EXERCISE INSTRUCTIONS: Exact copy, pictures excluded: please retype the lines from the start of the material through the line containing "## Contributing", both ends included, and nothing more.
━━━━━ EXERCISE DATA
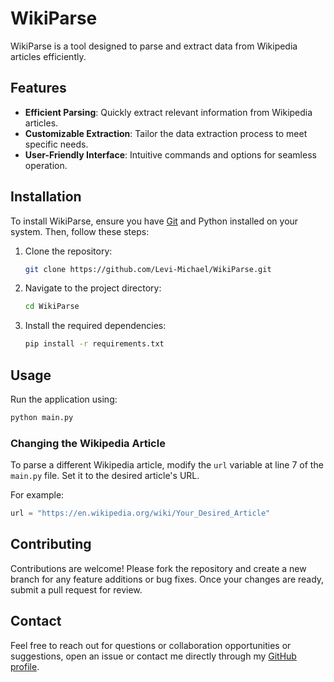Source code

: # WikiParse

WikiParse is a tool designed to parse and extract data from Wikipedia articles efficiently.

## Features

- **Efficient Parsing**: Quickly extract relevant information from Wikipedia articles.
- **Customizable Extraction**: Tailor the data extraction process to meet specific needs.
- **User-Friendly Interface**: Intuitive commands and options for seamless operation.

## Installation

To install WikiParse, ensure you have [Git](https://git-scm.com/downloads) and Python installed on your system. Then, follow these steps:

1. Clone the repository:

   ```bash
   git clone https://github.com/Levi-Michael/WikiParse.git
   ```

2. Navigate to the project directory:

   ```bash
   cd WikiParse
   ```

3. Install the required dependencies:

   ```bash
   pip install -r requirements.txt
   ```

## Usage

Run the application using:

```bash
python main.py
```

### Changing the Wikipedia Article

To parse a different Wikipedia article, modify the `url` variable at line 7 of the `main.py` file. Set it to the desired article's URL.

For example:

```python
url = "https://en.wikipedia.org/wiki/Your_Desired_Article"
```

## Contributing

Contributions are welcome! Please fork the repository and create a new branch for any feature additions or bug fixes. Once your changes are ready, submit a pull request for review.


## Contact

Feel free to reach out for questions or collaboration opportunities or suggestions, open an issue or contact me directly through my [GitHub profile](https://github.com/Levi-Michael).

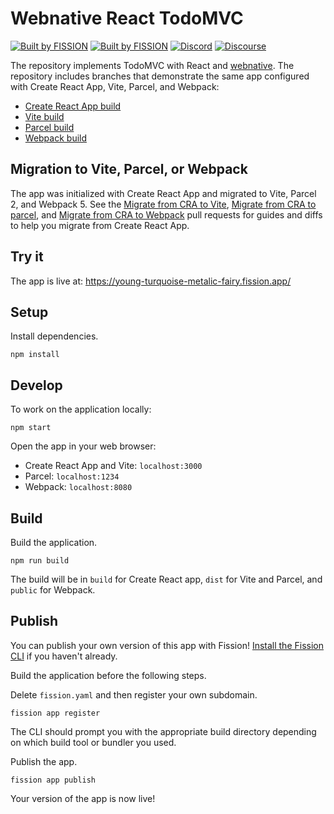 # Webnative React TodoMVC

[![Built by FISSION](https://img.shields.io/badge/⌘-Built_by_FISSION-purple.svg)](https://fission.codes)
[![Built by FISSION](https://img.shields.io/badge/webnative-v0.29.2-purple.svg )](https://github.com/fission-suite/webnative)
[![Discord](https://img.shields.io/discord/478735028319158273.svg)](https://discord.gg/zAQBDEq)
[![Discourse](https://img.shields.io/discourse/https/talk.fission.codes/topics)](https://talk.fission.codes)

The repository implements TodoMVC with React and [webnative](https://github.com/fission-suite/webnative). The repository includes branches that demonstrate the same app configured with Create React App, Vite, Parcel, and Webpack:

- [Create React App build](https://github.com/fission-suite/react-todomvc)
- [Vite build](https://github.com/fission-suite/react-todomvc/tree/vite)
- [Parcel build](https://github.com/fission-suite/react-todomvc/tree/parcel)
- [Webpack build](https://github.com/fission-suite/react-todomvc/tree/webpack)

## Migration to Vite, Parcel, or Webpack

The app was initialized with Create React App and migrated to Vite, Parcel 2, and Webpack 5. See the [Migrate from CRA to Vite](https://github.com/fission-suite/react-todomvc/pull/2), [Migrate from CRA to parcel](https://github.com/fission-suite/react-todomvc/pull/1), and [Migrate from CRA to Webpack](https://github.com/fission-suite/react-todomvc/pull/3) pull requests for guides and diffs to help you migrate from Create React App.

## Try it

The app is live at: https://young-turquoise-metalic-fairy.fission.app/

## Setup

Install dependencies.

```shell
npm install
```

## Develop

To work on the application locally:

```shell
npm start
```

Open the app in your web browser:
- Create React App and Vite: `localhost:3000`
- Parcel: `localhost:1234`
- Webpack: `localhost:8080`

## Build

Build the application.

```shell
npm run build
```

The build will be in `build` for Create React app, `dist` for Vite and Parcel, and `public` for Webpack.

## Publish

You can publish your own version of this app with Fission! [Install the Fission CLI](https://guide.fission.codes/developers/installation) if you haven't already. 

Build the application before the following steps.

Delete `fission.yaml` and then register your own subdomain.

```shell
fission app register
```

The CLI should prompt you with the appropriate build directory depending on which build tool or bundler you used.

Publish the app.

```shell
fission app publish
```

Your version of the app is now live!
━━━━━━━━━━
OUTPUT FOR THIS EXERCISE:
Source code

: # WikiParse

WikiParse is a tool designed to parse and extract data from Wikipedia articles efficiently.

## Features

- **Efficient Parsing**: Quickly extract relevant information from Wikipedia articles.
- **Customizable Extraction**: Tailor the data extraction process to meet specific needs.
- **User-Friendly Interface**: Intuitive commands and options for seamless operation.

## Installation

To install WikiParse, ensure you have [Git](https://git-scm.com/downloads) and Python installed on your system. Then, follow these steps:

1. Clone the repository:

   ```bash
   git clone https://github.com/Levi-Michael/WikiParse.git
   ```

2. Navigate to the project directory:

   ```bash
   cd WikiParse
   ```

3. Install the required dependencies:

   ```bash
   pip install -r requirements.txt
   ```

## Usage

Run the application using:

```bash
python main.py
```

### Changing the Wikipedia Article

To parse a different Wikipedia article, modify the `url` variable at line 7 of the `main.py` file. Set it to the desired article's URL.

For example:

```python
url = "https://en.wikipedia.org/wiki/Your_Desired_Article"
```

## Contributing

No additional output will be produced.